-------- INPUT RECORDS --------

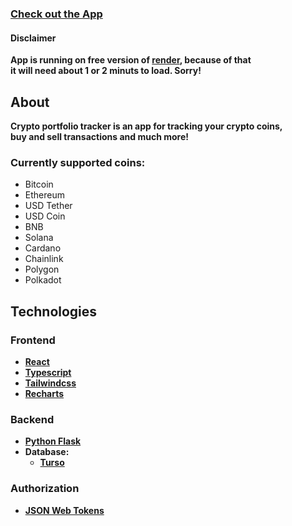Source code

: ### <a href="https://crypto-portfolio-tracker-45ch.onrender.com" target="_blank"> Check out the App </a>
#### Disclaimer
**App is running on free version of <a href="https://render.com/" target="_blank">render</a>, because of that <br> it will need about 1 or 2 minuts to load. Sorry!**
## About
**Crypto portfolio tracker is an app for tracking your crypto coins,<br> buy and sell transactions and much more!**
### Currently supported coins:
- Bitcoin
- Ethereum
- USD Tether
- USD Coin
- BNB
- Solana
- Cardano
- Chainlink
- Polygon
- Polkadot
## Technologies
### Frontend
- **<a href="https://react.dev/" target="_blank">React</a>**
- **<a href="https://www.typescriptlang.org/" target="_blank">Typescript</a>**
- **<a href="https://tailwindcss.com/" target="_blank">Tailwindcss</a>**
- **<a href="https://recharts.org/en-US/" target="_blank">Recharts</a>**
### Backend
- **<a href="https://flask.palletsprojects.com/en/3.0.x/" target="_blank"> Python Flask</a>**
- **Database:**
  - **<a href="https://turso.tech/" target="_blank">Turso</a>**
### Authorization
- **<a href="https://jwt.io/" target="_blank">JSON Web Tokens</a>**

--------

BRIEF
Give back the data exactly, with no images.

RESPONSE
Source code

: ### <a href="https://crypto-portfolio-tracker-45ch.onrender.com" target="_blank"> Check out the App </a>
#### Disclaimer
**App is running on free version of <a href="https://render.com/" target="_blank">render</a>, because of that <br> it will need about 1 or 2 minuts to load. Sorry!**
## About
**Crypto portfolio tracker is an app for tracking your crypto coins,<br> buy and sell transactions and much more!**
### Currently supported coins:
- Bitcoin
- Ethereum
- USD Tether
- USD Coin
- BNB
- Solana
- Cardano
- Chainlink
- Polygon
- Polkadot
## Technologies
### Frontend
- **<a href="https://react.dev/" target="_blank">React</a>**
- **<a href="https://www.typescriptlang.org/" target="_blank">Typescript</a>**
- **<a href="https://tailwindcss.com/" target="_blank">Tailwindcss</a>**
- **<a href="https://recharts.org/en-US/" target="_blank">Recharts</a>**
### Backend
- **<a href="https://flask.palletsprojects.com/en/3.0.x/" target="_blank"> Python Flask</a>**
- **Database:**
  - **<a href="https://turso.tech/" target="_blank">Turso</a>**
### Authorization
- **<a href="https://jwt.io/" target="_blank">JSON Web Tokens</a>**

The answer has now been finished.